Sunday 30 June 2013

My brain is hurting

I'm a bit prone to grandiosity.

The directory I'm working in at the moment is called "OS" - operating system. This on the right is an operating system. Can a watch from the early 80s with 2k of ROM and the equivalent of 64 bytes of RAM be said to have an "Operating System" ?

Well, anyway, I've been writing OS/BIOS type routines for some time today. Having got the Mk2. Indirect write going, I've been tackling the bad 'un that has had be thinking for a while.

The Watchman has three digits (plus an extra '1', plus a colon) in its display area. (So no 24 hour clock ....). These are wired up to six of the segment pins of the SM5 (a1b1a2b2ba3b3) which are multiplexed to with H1-H4 to give 24 possible segment combination of which 23 are used (3 x 7 segments, 1 colon, 1 '1' digit).

The code I've been working on - which now works - does the following - it reads three nibbles from RAM (which are the three digits) and 2 bits from a fourth (one for the colon, one for the '1' digit). For the three digits in turn it looks up the seven segment pattern on for that digit (there are 2 tables, it's a 4 bit processor) and stores it in the correct place on the display.

This is slightly harder than it looks, firstly because of the indirection thing again, and also because the digits are not in the correct order in memory i.e. the digit order is designed for the LCD display not to be coded.

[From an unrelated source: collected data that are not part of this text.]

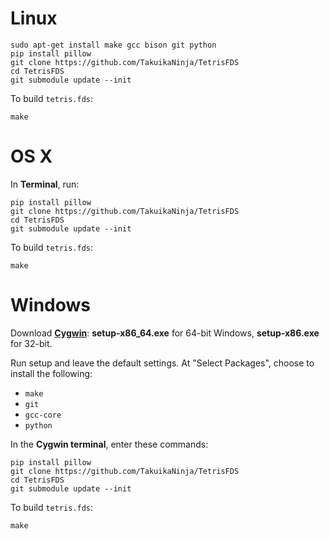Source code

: # Linux

	sudo apt-get install make gcc bison git python
	pip install pillow
	git clone https://github.com/TakuikaNinja/TetrisFDS
	cd TetrisFDS
	git submodule update --init

To build `tetris.fds`:

	make


# OS X

In **Terminal**, run:
	
	pip install pillow
	git clone https://github.com/TakuikaNinja/TetrisFDS
	cd TetrisFDS
	git submodule update --init

	
To build `tetris.fds`:

	make

# Windows

Download [**Cygwin**](http://cygwin.com/install.html): **setup-x86_64.exe** for 64-bit Windows, **setup-x86.exe** for 32-bit.

Run setup and leave the default settings. At "Select Packages", choose to install the following:

- `make`
- `git`
- `gcc-core`
- `python`



In the **Cygwin terminal**, enter these commands:

	pip install pillow
	git clone https://github.com/TakuikaNinja/TetrisFDS
	cd TetrisFDS
	git submodule update --init

To build `tetris.fds`:

	make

The (hopefully) first and last version is here..... , it has all the characteristics of 4 bit assembler code - the bits of code are in the wrong order (there are four 0,1,2,3 and they are in the order 1,0,2,3), it's incomprehensible even with comments and it's very long winded to do something relatively simple (and there's an entirely different routine which clears the display stuck in the middle of it .....) and half of it is near identical to the other half (the two bits that do the digit->7 segment pattern->write look up)

But it does work :)

So, the next and last messy bit of code is the same sort of mapping, but this one is mapping a coordinate system onto the main bit of the display (the dots and circles). Even this far out, this too is going to be fun to write.

The other main bit is tone generation. Even with a 16Khz clock processor, it's going to be spending most of it's time either doing nothing or generating sound. I would like this too to be automated.

A slightly less barmy answer

I had an idea last night. (Gives you some idea how dull my nights are).

The carry transfer method is a bit slow, the indexed jump method is a bit unwieldy. So why not combine the two ?

So, in the current implementation, the value to be written is halved and the LSB is stored in the carry, which gives us only 8 values to write out. So it's about twice the speed of the bitshifting one (14 cycles rather than 33) and about half as long again, but still fits comfortably in one page.

What it is doing is (in C) something like the code below. It does look very bizarre as a way of copying into memory but it works because we can preserve the carry flag when loading 'addr' into the RAM address register, but we can't preserve the accumulator.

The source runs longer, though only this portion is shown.